What are free meals? Is that the same as a cheat meal?  

In this article, I will attempt to clarify what free meals, and cheat meals, are, how to go about structuring them, if you have fat loss goals, and how they can work into your lifestyle. 

Definitions

Free meals, and cheat meals, in my opinion, are used interchangeably.  They are in essence the same thing.

If one word over the other makes you feel better emotionally about what you are eating, then go ahead use that word.

Free meals/cheat meals are meals that are not part of your regular eating habits, and in essence, are considered ‘off plan’.

Therefore, free meals/cheat meals can be defined as “a meal that is not on your regular everyday nutrition plan“.

Purpose a Free Meal

Free meals, allow you to stay compliant to the meal plan the other 6 days of the week.

Knowing that once per week, you are allowed to experience foods, that are not always on your everyday meals, can keep you on track, and serves, as a little bit of mental break.

Most social events include eating foods, that are often considered treats.

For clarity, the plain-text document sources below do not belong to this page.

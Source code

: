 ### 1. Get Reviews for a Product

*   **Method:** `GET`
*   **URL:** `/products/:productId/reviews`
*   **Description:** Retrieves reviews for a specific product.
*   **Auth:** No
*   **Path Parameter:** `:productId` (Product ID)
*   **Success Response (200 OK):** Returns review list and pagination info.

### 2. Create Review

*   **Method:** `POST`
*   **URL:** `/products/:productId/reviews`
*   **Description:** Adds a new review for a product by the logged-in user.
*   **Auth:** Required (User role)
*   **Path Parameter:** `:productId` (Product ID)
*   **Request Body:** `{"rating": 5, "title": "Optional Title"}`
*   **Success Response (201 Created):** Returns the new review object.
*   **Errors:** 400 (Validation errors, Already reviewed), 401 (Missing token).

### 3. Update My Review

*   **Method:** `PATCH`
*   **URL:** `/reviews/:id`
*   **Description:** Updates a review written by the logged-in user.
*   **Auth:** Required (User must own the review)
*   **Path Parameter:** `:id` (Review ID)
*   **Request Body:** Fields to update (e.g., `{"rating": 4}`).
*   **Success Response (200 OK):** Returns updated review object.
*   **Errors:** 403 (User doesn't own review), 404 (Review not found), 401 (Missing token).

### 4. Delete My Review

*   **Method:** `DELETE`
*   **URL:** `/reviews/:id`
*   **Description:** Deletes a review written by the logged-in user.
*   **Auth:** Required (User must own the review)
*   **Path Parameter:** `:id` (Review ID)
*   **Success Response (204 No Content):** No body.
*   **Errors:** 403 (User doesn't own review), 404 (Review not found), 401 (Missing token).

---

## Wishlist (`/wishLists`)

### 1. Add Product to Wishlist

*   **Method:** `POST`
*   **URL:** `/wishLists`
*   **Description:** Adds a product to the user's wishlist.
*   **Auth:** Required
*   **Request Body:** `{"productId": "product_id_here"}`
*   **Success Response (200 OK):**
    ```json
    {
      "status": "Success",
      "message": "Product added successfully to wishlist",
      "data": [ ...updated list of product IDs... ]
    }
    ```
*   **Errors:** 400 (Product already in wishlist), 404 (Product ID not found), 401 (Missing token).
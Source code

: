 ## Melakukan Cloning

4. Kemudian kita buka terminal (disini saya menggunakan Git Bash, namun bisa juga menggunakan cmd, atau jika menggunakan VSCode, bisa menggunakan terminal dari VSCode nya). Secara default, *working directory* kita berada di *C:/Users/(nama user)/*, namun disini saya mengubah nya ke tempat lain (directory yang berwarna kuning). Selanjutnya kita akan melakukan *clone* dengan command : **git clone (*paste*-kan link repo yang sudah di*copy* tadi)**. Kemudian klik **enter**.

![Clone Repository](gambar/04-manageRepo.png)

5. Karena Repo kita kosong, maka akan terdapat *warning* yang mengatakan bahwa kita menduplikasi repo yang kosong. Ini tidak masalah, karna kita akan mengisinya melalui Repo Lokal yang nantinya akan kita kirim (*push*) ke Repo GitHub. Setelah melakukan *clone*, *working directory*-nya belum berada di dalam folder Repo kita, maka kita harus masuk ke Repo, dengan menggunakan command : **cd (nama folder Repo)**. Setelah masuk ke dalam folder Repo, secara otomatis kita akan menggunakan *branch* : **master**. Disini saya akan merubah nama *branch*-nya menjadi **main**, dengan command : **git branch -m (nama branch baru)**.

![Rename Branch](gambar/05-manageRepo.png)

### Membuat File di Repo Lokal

You are able to taste and experience other foods, while being social at the same time.

It can help you feel spontaneous in your eating choices, without having to plan, prepare, and prep your everyday nutrition plan.

Do you need a free meal?  Not necessarily.  

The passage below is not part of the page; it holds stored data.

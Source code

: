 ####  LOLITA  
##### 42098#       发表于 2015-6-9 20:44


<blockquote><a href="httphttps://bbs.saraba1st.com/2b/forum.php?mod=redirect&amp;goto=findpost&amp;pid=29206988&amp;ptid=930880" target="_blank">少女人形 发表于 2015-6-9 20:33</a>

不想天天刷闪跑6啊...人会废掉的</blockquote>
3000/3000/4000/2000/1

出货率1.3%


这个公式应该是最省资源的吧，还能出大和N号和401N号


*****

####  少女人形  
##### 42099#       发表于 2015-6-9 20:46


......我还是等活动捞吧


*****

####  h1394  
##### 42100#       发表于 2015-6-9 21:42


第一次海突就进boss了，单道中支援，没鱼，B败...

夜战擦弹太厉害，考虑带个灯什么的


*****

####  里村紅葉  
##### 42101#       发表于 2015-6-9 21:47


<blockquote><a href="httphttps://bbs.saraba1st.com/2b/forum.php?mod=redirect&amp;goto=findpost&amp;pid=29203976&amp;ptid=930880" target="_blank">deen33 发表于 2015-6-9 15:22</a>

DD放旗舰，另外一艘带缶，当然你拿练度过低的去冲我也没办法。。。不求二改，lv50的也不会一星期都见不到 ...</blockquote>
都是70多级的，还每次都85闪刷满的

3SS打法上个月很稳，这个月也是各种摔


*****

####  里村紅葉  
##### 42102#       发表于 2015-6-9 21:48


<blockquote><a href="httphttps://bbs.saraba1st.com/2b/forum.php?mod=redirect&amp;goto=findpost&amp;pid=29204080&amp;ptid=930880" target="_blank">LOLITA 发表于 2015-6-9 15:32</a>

What I encourage is for you to eat them as per your individual choices, rather than having one to simply have one.  If you are not being social, in the mood, for anything in particular your current nutrition plan will support your training, and your health.  

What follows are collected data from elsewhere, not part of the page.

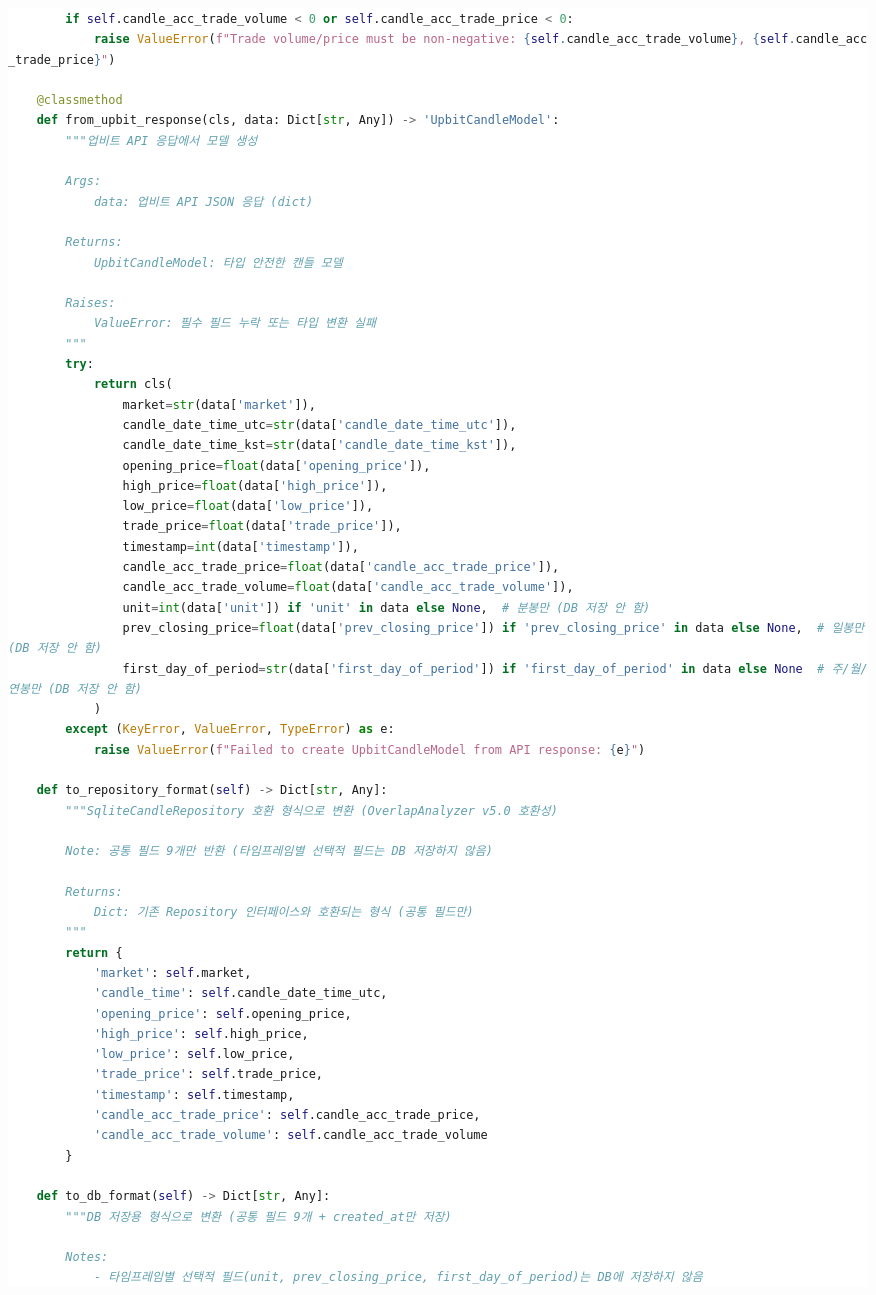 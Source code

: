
 ```python
        if self.candle_acc_trade_volume < 0 or self.candle_acc_trade_price < 0:
            raise ValueError(f"Trade volume/price must be non-negative: {self.candle_acc_trade_volume}, {self.candle_acc_trade_price}")

    @classmethod
    def from_upbit_response(cls, data: Dict[str, Any]) -> 'UpbitCandleModel':
        """업비트 API 응답에서 모델 생성

        Args:
            data: 업비트 API JSON 응답 (dict)

        Returns:
            UpbitCandleModel: 타입 안전한 캔들 모델

        Raises:
            ValueError: 필수 필드 누락 또는 타입 변환 실패
        """
        try:
            return cls(
                market=str(data['market']),
                candle_date_time_utc=str(data['candle_date_time_utc']),
                candle_date_time_kst=str(data['candle_date_time_kst']),
                opening_price=float(data['opening_price']),
                high_price=float(data['high_price']),
                low_price=float(data['low_price']),
                trade_price=float(data['trade_price']),
                timestamp=int(data['timestamp']),
                candle_acc_trade_price=float(data['candle_acc_trade_price']),
                candle_acc_trade_volume=float(data['candle_acc_trade_volume']),
                unit=int(data['unit']) if 'unit' in data else None,  # 분봉만 (DB 저장 안 함)
                prev_closing_price=float(data['prev_closing_price']) if 'prev_closing_price' in data else None,  # 일봉만 (DB 저장 안 함)
                first_day_of_period=str(data['first_day_of_period']) if 'first_day_of_period' in data else None  # 주/월/연봉만 (DB 저장 안 함)
            )
        except (KeyError, ValueError, TypeError) as e:
            raise ValueError(f"Failed to create UpbitCandleModel from API response: {e}")

    def to_repository_format(self) -> Dict[str, Any]:
        """SqliteCandleRepository 호환 형식으로 변환 (OverlapAnalyzer v5.0 호환성)

        Note: 공통 필드 9개만 반환 (타임프레임별 선택적 필드는 DB 저장하지 않음)

        Returns:
            Dict: 기존 Repository 인터페이스와 호환되는 형식 (공통 필드만)
        """
        return {
            'market': self.market,
            'candle_time': self.candle_date_time_utc,
            'opening_price': self.opening_price,
            'high_price': self.high_price,
            'low_price': self.low_price,
            'trade_price': self.trade_price,
            'timestamp': self.timestamp,
            'candle_acc_trade_price': self.candle_acc_trade_price,
            'candle_acc_trade_volume': self.candle_acc_trade_volume
        }

    def to_db_format(self) -> Dict[str, Any]:
        """DB 저장용 형식으로 변환 (공통 필드 9개 + created_at만 저장)

        Notes:
            - 타임프레임별 선택적 필드(unit, prev_closing_price, first_day_of_period)는 DB에 저장하지 않음
```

Free meals/cheat meals, except for some small circumstances, are not necessary to achieve your fitness goals.

Considerations

This meal is one meal, with a few limitations, however, is not a binge fest. 

It is a time to enjoy something you would not normally eat on an everyday meal.  

Binge eating is another mindset.  

If you have binge eating tendencies, such as [insert food here]  it is best to do a free meal or have additions, to your regular eating with something other than, that food, as it might open the floodgates to uncontrolled eating.

Suggestions on Free Meals

Eat person defines for themselves, what they considered a free meal or a cheat meal.

Some clients report eating more of the foods, that they normal do, but with no restriction.

Others have tastes of various foods, but not a full portion.  Some go all out, and hamburger and fries, with ice cream.

Other free meals clients have reported:

  • pizza
  • pasta with the family
  • a vegetarian client of mine eats her lentil loaf
  • 1-2 glasses wine with her meal
  • licorices

 

The choice of foods, is up to you.

 

Guidelines

Here are a few guidelines, if you are a little confused about the amount and what to eat, when you have some more options in nutrition.

This should be filed under best case scenario.

Your free meals lands on a day you train, or the day before you train. Both would be optimal.

This helps channel those extra calories, into energy to help get you strong, and build muscle.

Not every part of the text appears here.